**YOUR OBJECTIVE:** From the line with "#### v1.13.4" through the line with "#### v1.13.3", repeat the entries verbatim, both end lines included, and add nothing.

**DATA FOR REVIEW:**
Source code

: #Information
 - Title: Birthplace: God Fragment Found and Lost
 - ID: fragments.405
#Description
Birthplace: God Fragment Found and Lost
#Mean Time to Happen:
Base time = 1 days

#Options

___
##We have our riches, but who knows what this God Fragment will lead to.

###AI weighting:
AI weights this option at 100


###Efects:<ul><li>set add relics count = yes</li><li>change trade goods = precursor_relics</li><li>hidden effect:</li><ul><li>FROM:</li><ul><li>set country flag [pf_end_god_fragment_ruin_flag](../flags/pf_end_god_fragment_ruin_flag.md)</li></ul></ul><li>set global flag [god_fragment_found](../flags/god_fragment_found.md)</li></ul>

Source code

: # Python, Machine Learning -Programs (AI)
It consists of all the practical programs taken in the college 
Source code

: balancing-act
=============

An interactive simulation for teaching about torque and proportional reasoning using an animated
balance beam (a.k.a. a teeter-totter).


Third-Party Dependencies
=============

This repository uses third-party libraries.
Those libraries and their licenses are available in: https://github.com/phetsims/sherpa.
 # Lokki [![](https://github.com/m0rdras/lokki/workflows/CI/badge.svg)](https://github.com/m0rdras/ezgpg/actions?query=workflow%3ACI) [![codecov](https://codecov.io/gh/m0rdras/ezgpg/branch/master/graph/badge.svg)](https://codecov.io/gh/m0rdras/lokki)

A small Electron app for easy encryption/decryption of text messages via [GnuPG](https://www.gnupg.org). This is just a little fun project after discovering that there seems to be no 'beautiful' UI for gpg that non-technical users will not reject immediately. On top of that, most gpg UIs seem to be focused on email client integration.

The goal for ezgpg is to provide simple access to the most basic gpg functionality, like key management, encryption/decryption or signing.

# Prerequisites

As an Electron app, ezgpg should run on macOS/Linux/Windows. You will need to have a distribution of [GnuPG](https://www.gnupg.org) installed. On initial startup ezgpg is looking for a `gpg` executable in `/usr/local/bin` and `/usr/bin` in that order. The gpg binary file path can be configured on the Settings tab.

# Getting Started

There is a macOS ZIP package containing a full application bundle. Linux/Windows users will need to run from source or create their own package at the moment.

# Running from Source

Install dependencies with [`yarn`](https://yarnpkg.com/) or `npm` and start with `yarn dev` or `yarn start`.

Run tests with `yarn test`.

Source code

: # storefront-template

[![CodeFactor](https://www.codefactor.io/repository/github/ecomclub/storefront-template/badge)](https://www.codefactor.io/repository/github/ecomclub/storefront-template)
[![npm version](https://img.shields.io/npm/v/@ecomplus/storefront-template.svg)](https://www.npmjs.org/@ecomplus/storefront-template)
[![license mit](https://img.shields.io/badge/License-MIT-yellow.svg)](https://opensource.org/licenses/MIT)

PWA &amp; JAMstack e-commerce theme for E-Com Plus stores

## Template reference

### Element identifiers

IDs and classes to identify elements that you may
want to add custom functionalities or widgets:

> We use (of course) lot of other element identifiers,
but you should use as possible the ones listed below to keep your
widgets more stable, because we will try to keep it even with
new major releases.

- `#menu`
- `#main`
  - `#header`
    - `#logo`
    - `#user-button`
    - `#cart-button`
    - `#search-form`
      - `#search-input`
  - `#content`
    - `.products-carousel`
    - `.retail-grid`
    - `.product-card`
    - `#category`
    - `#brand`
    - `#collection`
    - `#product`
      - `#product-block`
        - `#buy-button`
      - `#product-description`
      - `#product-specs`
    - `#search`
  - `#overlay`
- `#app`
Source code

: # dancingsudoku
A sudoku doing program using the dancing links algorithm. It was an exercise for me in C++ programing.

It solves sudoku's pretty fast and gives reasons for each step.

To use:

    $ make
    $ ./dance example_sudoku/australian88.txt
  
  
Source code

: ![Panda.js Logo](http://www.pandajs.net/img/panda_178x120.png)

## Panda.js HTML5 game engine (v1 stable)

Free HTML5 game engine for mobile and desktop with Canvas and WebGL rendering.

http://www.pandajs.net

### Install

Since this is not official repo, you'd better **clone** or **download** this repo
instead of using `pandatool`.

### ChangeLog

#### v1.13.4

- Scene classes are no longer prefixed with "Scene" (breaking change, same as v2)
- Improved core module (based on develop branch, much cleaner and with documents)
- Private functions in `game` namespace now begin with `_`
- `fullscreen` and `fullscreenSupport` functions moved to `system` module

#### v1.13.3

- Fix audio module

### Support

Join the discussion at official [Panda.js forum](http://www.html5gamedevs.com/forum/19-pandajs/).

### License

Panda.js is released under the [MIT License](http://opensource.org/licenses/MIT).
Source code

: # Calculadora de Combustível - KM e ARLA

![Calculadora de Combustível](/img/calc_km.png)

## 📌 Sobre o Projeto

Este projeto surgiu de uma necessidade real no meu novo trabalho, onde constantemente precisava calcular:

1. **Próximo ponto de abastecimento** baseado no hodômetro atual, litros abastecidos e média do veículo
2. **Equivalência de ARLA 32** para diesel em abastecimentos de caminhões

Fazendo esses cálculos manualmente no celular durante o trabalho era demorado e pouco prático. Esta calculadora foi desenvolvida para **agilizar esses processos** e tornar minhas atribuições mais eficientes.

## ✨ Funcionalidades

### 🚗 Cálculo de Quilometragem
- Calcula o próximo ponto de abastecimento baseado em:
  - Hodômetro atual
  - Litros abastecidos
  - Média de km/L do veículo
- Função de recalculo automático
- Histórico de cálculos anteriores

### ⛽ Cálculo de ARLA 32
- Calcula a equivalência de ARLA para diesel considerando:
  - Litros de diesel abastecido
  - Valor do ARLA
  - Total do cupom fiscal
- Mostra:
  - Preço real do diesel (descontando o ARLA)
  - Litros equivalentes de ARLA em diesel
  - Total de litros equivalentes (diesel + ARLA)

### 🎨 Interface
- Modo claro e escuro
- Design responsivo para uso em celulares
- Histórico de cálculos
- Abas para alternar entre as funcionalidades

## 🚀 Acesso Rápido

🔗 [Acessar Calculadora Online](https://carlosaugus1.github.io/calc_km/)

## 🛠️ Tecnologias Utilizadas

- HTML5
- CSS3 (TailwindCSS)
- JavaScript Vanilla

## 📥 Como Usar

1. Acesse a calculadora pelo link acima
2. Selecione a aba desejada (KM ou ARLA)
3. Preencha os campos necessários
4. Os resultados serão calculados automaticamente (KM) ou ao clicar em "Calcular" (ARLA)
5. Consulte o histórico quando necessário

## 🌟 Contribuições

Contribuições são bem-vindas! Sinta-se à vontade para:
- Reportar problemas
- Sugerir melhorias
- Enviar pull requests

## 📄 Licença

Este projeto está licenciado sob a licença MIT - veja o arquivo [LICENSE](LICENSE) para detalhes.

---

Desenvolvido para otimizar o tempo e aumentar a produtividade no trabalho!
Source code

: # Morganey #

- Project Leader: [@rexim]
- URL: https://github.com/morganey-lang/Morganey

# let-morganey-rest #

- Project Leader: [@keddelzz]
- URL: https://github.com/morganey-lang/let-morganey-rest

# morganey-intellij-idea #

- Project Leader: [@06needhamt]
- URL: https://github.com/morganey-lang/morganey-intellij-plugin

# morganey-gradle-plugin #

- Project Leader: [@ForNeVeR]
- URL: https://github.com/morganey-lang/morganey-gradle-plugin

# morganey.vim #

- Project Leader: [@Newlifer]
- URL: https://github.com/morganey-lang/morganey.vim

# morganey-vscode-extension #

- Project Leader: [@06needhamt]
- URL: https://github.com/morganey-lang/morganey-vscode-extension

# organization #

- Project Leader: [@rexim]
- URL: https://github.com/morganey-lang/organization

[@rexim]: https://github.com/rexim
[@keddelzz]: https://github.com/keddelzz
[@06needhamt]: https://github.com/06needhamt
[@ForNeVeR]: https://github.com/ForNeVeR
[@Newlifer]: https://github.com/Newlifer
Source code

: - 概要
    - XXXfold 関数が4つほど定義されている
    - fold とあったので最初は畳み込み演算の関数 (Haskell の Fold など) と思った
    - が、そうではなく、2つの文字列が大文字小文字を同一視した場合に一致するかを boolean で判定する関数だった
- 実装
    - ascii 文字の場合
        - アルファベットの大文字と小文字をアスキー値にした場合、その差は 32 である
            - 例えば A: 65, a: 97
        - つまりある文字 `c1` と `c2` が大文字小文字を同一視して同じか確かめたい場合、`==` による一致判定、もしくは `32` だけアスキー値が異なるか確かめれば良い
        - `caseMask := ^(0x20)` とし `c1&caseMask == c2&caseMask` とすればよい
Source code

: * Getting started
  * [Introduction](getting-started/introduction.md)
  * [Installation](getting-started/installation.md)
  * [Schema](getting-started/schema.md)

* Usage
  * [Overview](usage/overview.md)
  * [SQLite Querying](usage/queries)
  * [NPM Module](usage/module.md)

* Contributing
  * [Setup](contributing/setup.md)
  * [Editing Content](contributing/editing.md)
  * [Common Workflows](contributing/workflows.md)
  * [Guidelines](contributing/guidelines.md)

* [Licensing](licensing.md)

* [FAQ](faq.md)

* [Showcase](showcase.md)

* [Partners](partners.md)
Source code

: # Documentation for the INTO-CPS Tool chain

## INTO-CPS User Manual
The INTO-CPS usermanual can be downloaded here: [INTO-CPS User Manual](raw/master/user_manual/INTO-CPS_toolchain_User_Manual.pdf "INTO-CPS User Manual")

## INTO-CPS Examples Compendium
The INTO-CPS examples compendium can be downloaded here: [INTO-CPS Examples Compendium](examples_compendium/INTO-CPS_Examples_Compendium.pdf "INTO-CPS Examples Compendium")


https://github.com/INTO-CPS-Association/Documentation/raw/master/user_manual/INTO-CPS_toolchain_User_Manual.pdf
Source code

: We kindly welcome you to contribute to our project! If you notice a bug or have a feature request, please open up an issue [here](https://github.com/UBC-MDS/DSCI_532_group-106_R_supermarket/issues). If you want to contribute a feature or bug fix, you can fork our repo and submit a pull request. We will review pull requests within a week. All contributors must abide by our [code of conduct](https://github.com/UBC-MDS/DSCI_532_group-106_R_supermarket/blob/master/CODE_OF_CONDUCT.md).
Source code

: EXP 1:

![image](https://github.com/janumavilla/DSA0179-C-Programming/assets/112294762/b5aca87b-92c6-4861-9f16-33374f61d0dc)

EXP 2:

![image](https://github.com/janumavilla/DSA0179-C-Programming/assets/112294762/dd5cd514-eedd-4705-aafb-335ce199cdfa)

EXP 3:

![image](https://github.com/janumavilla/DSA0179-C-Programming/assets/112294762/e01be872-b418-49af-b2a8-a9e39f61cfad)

**TASK OUTPUT:**
#### v1.13.4

- Scene classes are no longer prefixed with "Scene" (breaking change, same as v2)
- Improved core module (based on develop branch, much cleaner and with documents)
- Private functions in `game` namespace now begin with `_`
- `fullscreen` and `fullscreenSupport` functions moved to `system` module

#### v1.13.3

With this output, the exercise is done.